On Frailty, Jane Remover was a voyager sculpting her own cosmos from her childhood bedroom. A frenetic combo of emo, EDM, and idyllic video game tones, the singer-producer’s 2021 debut rendered a cyber otherworld with ultra-blue fjords and bleach-white skies. Within her insular online music scene, it soon became a touchstone. Instead of capitalizing right away, she took some time to hibernate and touch grass, embarking on a cross-country road trip. She said goodbye to the freaky mashup microgenre she dreamt up under an alter ego. She also came out as a trans woman, announcing the name Jane Remover with the release of two songs: the smoky, whimpering ballad “Cage Girl” and “Royal Blue Walls,” which starts wispy and escalates into a delicate squall that felt less digitized than her past work. On her new album, Census Designated, Jane ushers in another evolution of this shoegaze blueprint.

Census Designated hits like a flash flood, following moments of dreamy calm with clattering downpours. It’s a feverish mutation of shoegaze and bedroom pop, anchored by her skills as a producer for sculpting layers that sparkle and mutate. Jane hangs in the storm like an eager specter. Instead of bitcrushing her voice or sampling stock howls like she did on Teen Week, she squeezes more from her own resources to unlock a newly expressive style. The way she weaves lattices of vocal clips and skitters between inflections—breathy sighs, elegant swoons, and desperate, ravenous screams that make her sound possessed—is intoxicating. Her curlicued melodies mirror the lyrical unease and lend baroque detail to songs like “Idling Somewhere” and “Lips.”

The weather patterns on Census Designated move in distinct acts and peak with glorious deus ex sonica noise-drops. Where Frailty’s dense, shiny synths could feel like drowning in pixels, these songs are scratchier and serrated: They crush you slowly and gently. Fuse yeule’s electro-acoustic ballads, Slowdive’s bright crescendos, and the febrile anticipation of Ethel Cain’s “Ptolemaea,” and you get a song like “Video,” which strums for six minutes and then erupts with a lung-tearing scream. “Lips” begins as a willowy whisper of indie balladry. As Jane sings about being someone’s nervous wreck, a semi-acoustic loop tuned like echoing chimes shimmers against a rhythm guitar that churns below the surface. Sure enough, everything warps into an infrared, rock nightmare. Jane’s voice claws through the smoke like a ghostly dagger—imagine My Bloody Valentine commissioned to soundtrack Fatal Attraction. “Take a step back boy/I’m so afraid,” she warns. “You want crazy/I’ll give you insane.”
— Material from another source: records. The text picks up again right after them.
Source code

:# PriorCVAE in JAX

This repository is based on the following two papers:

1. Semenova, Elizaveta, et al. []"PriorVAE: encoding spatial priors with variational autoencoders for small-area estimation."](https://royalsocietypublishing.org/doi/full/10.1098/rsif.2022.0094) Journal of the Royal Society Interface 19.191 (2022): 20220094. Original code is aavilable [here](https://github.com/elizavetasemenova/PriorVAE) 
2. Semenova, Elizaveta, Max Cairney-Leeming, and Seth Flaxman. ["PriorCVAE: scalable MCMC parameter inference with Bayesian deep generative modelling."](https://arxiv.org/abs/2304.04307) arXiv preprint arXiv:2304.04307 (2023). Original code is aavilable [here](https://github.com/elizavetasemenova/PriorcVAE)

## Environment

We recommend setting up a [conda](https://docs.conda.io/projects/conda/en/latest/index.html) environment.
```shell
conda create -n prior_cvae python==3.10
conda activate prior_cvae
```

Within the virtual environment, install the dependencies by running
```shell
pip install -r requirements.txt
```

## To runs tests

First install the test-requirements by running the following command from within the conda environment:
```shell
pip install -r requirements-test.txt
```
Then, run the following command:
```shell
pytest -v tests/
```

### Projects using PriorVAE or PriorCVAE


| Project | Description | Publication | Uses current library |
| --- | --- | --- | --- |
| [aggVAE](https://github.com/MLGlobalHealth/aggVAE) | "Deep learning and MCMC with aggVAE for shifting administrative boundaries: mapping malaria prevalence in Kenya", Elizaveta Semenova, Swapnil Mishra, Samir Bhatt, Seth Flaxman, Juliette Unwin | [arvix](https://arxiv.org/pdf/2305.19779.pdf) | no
Census Designated’s long, mountainous unfurling means that sometimes the songs stretch out for too long, and they aren’t stuffed with as much delicious ear candy as on Frailty. But the effect is immersive. As with her vocals, Jane takes a beatmaker’s approach to rock arrangements, sending filtered guitars, computerized burbles, and processed vocal shards flying in and out of focus. When dissonant drones shroud the sparse winter horizon of “Contingency Song,” you can almost feel the chill of its malign fog. The theatrics hit the ceiling on the title track. Engulfed in inferno-rock, Jane sketches a map of mindstates and geographic coordinates (a Marriott, NYC, the top of a mezzanine). She’s worried she’s being lied to and exploited for her age, yet she also delights in the idea of being “young blood, fresh meat.” At the end, a Puce Mary-esque blitz of static and spliced screams sounds like Jane’s being sucked into a sinkhole.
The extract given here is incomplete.